INSTRUCTIONS FOR THE TASK: Gather the lines from the material that contain "typical".

BEGIN

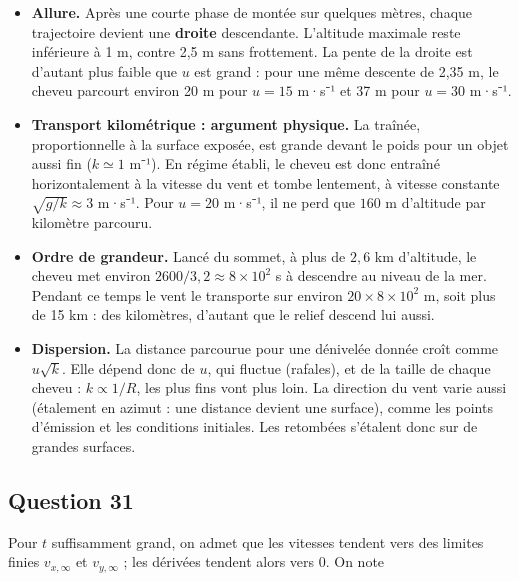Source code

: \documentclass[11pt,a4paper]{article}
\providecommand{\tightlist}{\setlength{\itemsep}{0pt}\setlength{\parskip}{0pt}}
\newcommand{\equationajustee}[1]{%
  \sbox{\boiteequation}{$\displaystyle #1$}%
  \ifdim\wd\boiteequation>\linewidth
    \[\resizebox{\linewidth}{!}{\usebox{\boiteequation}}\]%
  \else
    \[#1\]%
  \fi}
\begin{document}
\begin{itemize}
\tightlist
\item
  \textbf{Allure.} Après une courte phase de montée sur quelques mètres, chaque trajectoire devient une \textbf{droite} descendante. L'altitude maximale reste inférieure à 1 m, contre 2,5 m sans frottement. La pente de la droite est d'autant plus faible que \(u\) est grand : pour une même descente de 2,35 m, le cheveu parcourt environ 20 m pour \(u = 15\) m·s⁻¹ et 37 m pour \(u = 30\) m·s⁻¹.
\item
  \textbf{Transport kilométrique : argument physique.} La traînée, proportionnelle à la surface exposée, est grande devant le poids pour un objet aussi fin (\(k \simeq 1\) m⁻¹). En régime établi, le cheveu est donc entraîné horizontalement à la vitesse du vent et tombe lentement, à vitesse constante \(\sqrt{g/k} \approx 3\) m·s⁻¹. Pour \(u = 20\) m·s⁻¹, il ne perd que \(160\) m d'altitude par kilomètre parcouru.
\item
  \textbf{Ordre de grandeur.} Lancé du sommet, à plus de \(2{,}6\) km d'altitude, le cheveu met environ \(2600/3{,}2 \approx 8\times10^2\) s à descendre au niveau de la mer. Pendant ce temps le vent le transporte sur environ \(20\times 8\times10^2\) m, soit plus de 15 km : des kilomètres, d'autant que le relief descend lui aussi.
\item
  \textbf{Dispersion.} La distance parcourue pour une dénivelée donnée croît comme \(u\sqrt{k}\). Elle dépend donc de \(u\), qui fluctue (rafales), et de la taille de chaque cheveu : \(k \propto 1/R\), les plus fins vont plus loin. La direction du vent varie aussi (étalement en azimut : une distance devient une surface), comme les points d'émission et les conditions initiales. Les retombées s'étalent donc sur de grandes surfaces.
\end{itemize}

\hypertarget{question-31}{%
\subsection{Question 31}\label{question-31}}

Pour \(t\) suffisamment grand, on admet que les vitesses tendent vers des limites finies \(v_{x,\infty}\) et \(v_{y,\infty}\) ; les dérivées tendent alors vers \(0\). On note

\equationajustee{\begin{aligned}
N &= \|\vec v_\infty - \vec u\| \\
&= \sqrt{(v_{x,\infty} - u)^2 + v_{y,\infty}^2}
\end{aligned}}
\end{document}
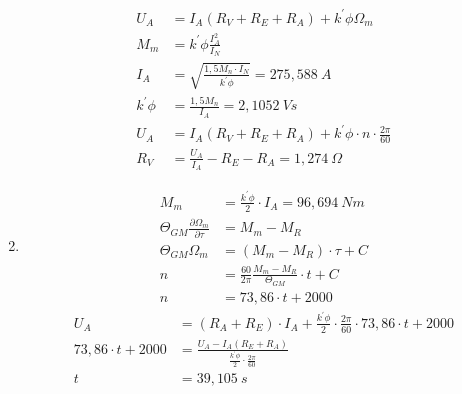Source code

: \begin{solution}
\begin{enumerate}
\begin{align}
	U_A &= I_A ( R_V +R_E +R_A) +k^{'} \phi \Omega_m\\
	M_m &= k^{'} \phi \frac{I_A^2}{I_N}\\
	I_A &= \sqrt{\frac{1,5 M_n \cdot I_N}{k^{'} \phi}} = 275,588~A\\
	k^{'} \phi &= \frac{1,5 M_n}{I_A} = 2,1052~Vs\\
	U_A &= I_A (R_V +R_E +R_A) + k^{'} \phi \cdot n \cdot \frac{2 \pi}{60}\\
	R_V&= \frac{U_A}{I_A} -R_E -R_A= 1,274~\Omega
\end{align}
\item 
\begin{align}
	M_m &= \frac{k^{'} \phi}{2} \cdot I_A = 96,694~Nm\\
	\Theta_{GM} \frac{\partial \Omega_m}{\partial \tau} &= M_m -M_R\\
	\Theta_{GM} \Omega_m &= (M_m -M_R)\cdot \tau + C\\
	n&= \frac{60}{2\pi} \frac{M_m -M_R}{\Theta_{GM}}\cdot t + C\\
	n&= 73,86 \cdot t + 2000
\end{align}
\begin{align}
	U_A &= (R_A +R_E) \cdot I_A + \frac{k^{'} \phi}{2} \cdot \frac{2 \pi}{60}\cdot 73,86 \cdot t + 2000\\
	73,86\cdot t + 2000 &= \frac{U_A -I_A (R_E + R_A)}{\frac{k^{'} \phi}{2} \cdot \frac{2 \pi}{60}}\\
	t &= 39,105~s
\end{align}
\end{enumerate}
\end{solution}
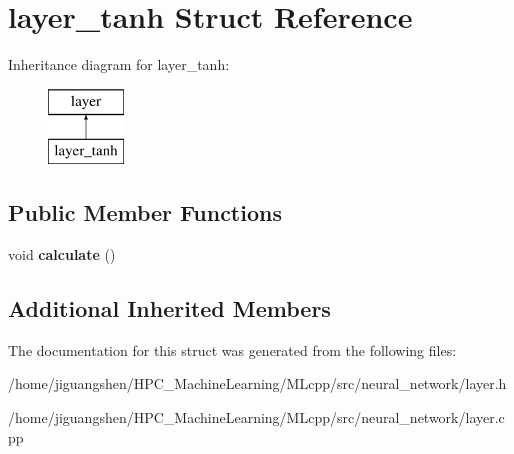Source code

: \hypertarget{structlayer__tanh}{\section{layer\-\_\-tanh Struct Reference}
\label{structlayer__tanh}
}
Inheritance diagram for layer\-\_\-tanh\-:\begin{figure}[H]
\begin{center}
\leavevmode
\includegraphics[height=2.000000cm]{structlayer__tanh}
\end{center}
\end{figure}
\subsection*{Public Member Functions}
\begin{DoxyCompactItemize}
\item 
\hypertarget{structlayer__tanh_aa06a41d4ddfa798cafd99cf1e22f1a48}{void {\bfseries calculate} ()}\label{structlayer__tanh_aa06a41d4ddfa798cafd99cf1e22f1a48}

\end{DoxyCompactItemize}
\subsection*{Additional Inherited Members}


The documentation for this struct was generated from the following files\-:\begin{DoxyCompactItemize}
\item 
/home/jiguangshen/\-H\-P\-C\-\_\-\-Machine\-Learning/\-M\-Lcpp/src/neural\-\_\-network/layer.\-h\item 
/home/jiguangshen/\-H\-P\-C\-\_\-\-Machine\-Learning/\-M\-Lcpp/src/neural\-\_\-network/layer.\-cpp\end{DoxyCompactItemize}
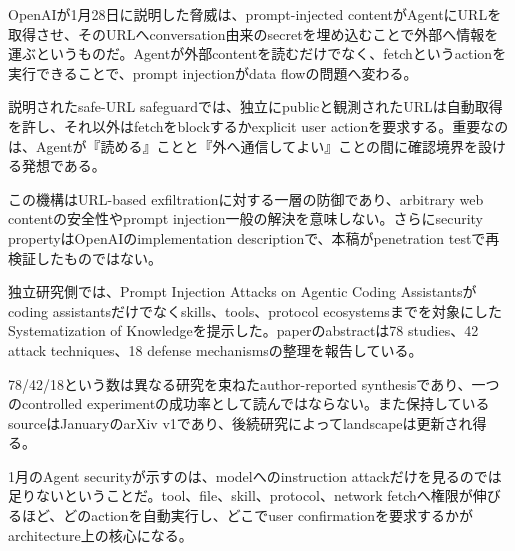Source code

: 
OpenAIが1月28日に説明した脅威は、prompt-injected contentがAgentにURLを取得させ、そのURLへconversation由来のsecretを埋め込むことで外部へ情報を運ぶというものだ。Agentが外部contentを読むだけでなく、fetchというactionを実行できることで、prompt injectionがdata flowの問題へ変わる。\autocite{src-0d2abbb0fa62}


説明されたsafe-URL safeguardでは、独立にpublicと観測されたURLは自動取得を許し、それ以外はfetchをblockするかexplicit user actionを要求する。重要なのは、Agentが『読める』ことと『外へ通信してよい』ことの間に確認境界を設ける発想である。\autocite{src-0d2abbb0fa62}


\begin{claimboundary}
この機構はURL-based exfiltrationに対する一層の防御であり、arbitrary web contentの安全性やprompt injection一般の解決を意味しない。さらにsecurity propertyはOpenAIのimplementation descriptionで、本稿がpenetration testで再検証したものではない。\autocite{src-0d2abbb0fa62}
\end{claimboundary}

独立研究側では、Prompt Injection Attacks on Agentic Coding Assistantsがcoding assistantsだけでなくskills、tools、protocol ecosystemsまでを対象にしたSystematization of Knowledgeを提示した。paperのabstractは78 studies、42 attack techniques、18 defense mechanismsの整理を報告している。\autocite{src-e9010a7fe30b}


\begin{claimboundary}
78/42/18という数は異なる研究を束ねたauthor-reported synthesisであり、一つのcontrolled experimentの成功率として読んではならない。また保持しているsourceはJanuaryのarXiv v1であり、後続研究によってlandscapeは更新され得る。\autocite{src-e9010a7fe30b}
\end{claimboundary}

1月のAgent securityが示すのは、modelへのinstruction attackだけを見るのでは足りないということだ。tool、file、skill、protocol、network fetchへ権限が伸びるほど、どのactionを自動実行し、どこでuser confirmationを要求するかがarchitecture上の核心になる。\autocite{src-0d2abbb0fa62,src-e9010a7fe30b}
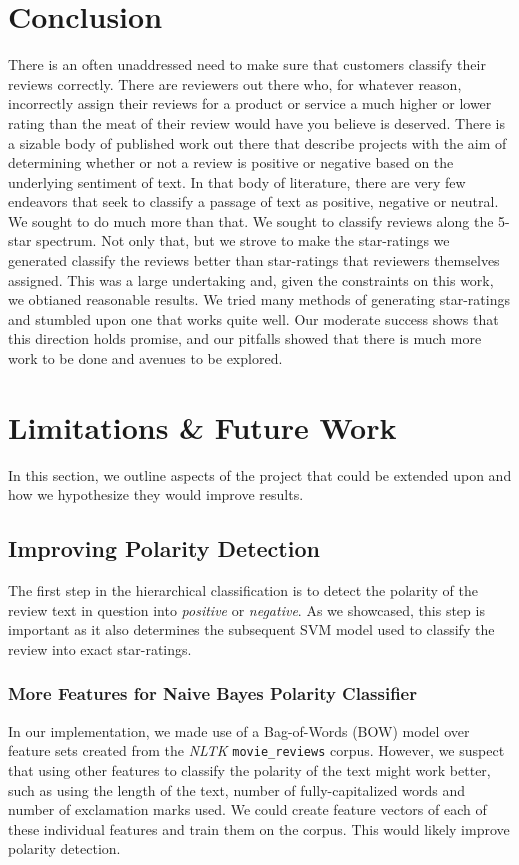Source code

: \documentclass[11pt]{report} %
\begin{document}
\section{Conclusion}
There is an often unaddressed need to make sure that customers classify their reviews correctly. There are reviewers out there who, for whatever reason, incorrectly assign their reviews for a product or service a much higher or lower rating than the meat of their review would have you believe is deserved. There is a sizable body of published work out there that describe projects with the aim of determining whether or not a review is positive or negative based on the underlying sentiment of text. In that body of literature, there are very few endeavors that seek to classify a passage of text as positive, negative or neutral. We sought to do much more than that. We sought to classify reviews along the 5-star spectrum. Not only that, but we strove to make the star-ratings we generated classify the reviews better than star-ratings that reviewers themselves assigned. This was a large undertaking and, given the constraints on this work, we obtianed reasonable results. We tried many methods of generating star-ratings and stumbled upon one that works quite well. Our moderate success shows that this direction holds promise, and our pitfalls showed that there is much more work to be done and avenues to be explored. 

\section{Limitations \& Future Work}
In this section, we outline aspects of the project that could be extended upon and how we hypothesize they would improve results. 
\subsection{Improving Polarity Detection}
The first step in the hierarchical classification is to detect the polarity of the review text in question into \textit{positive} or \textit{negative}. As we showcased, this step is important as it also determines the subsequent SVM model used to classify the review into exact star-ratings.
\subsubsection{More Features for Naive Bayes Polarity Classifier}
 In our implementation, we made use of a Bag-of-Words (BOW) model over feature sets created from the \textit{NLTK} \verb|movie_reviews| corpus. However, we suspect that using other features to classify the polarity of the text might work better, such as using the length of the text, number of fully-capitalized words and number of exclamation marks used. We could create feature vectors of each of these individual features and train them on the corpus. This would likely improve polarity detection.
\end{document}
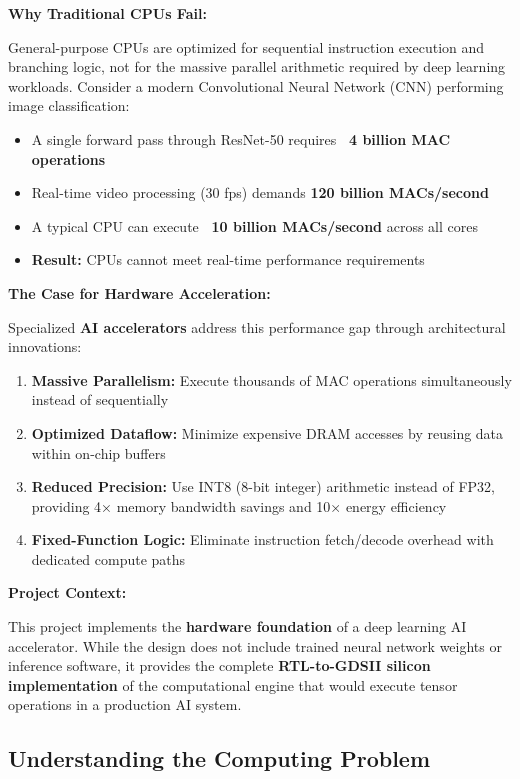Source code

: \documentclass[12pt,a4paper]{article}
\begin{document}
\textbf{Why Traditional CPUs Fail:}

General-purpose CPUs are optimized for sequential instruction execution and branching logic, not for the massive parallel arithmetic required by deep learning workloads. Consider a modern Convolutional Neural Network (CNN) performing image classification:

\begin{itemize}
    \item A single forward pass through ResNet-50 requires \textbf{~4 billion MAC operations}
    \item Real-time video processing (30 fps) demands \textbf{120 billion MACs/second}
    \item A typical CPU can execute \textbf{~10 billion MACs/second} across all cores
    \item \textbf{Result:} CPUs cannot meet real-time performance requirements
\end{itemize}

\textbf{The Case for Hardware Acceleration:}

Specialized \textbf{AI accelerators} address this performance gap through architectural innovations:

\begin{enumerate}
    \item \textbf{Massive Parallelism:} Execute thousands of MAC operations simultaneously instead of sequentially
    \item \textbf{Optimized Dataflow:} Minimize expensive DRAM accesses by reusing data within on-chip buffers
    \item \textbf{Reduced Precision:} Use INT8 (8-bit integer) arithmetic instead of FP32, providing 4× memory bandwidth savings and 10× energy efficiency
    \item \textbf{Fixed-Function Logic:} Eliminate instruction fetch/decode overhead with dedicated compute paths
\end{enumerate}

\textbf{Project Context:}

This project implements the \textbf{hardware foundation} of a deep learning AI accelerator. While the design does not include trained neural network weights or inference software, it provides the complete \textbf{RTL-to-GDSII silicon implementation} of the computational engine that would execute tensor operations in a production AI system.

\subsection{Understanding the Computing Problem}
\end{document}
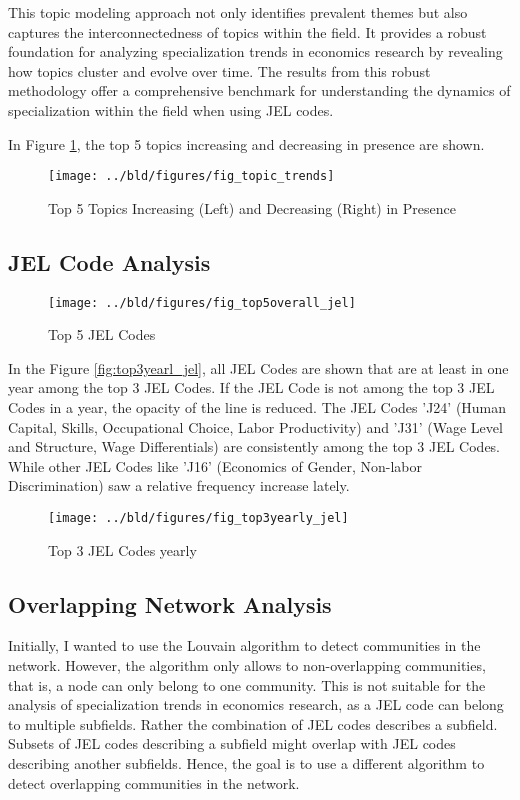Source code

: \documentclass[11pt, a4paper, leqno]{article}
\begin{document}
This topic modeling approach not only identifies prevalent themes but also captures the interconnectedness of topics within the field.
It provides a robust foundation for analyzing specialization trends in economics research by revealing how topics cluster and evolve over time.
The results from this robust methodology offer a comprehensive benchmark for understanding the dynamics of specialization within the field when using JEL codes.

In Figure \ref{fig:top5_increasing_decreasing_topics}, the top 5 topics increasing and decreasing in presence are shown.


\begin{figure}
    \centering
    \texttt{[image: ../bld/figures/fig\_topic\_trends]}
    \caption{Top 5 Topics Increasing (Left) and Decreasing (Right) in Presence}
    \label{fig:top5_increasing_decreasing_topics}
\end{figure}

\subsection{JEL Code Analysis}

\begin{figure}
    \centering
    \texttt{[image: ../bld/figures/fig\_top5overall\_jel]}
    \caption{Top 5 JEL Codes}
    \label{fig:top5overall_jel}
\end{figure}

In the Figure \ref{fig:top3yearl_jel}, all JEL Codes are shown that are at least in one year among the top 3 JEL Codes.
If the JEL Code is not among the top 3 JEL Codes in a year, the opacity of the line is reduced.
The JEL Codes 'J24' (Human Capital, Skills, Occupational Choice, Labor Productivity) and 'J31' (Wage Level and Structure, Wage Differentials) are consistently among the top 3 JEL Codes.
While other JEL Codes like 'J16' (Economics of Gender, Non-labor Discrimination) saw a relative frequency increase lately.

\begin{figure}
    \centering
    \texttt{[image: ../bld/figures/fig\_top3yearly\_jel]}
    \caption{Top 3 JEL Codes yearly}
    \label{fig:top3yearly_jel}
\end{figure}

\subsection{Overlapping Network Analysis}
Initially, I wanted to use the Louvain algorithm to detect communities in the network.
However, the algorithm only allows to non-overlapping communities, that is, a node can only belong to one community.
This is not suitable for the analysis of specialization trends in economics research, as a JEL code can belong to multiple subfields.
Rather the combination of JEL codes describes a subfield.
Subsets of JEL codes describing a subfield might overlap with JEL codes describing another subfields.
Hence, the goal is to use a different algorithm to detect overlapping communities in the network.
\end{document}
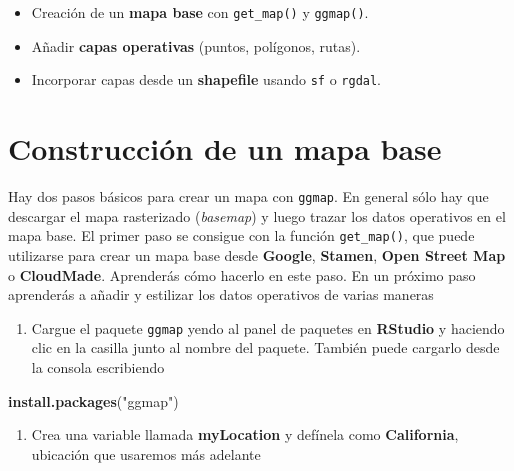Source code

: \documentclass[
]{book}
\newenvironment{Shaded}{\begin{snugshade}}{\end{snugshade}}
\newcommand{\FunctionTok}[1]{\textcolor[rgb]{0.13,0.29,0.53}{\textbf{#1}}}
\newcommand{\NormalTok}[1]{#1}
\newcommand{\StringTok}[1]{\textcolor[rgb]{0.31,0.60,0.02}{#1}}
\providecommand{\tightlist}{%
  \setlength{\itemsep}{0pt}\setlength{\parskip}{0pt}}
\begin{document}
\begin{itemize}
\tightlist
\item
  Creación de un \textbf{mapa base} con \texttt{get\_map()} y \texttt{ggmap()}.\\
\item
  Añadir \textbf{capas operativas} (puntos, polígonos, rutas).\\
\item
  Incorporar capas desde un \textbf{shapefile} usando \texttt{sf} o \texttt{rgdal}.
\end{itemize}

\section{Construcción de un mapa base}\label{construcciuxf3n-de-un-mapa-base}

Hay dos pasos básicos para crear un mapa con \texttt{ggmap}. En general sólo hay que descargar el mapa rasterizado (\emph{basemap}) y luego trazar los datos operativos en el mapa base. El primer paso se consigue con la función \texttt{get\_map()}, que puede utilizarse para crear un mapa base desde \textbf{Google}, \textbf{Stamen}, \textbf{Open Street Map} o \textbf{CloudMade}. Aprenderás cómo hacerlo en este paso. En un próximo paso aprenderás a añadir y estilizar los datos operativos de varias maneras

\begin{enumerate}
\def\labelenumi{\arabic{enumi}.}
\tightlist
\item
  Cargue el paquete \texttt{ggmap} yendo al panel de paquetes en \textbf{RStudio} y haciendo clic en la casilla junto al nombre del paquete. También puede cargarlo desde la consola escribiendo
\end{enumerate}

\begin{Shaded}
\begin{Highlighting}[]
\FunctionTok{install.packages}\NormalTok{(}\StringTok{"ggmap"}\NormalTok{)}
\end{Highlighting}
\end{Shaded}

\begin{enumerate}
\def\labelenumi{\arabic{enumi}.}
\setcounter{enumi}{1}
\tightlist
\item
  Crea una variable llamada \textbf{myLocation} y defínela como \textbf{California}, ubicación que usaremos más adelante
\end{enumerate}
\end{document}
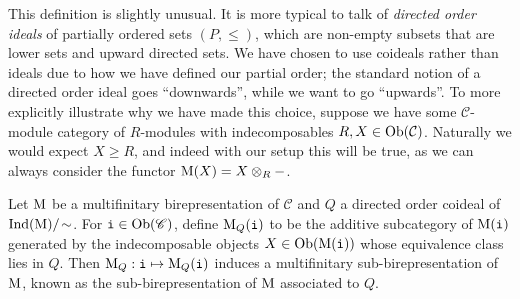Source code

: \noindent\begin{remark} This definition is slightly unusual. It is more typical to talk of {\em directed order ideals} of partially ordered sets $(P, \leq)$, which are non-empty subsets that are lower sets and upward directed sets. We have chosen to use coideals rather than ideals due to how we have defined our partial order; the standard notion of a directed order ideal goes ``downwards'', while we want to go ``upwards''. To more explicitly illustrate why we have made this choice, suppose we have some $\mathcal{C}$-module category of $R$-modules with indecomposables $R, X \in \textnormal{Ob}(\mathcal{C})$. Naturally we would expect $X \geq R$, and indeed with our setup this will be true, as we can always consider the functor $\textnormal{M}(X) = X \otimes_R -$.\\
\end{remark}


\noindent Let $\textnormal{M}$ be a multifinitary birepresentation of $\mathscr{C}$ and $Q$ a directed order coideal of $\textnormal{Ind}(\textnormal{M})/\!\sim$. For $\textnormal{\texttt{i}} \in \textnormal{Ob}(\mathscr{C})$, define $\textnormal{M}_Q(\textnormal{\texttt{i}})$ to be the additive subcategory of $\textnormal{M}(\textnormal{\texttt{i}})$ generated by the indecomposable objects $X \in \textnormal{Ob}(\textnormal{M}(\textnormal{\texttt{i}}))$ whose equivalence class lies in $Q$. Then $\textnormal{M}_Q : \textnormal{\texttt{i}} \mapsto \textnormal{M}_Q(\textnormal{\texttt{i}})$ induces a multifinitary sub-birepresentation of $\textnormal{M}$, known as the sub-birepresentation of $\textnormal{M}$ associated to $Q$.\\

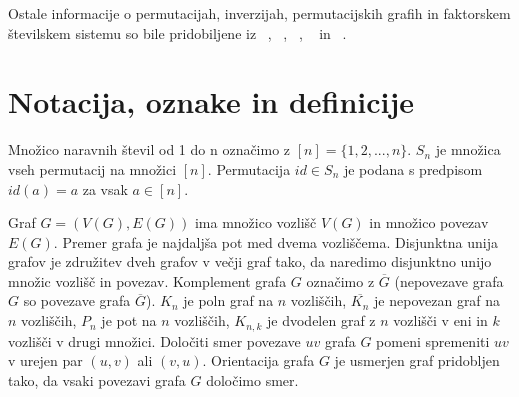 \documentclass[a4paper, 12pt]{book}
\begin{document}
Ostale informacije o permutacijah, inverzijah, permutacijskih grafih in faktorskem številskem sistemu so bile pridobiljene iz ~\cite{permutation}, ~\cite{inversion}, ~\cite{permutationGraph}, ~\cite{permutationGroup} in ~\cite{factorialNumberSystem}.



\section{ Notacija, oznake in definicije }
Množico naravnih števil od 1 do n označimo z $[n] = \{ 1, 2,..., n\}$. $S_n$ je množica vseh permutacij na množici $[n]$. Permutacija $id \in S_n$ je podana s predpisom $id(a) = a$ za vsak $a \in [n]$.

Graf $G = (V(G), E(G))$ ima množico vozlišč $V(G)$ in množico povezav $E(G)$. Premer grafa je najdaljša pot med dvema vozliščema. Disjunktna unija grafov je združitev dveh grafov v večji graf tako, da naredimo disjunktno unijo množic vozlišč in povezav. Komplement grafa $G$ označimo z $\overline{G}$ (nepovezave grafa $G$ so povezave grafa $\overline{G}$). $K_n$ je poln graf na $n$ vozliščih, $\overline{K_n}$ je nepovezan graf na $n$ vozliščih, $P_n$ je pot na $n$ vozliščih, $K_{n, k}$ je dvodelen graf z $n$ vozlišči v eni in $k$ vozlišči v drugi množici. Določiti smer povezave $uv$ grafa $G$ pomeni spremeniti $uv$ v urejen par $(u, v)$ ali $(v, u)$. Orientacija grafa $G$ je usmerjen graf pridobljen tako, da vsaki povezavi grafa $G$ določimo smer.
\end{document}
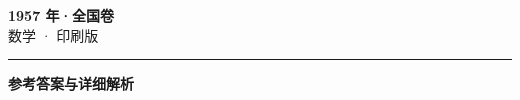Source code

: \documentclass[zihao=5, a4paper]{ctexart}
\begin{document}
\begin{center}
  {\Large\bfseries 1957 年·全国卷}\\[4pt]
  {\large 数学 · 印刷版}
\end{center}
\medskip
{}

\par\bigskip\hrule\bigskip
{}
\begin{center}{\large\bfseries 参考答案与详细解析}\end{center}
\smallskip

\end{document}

END

RESULT OF THIS TASK:
    \item A typical CPU can execute \textbf{~10 billion MACs/second} across all cores
: \noindent\begin{remark} This definition is slightly unusual. It is more typical to talk of {\em directed order ideals} of partially ordered sets $(P, \leq)$, which are non-empty subsets that are lower sets and upward directed sets. We have chosen to use coideals rather than ideals due to how we have defined our partial order; the standard notion of a directed order ideal goes ``downwards'', while we want to go ``upwards''. To more explicitly illustrate why we have made this choice, suppose we have some $\mathcal{C}$-module category of $R$-modules with indecomposables $R, X \in \textnormal{Ob}(\mathcal{C})$. Naturally we would expect $X \geq R$, and indeed with our setup this will be true, as we can always consider the functor $\textnormal{M}(X) = X \otimes_R -$.\\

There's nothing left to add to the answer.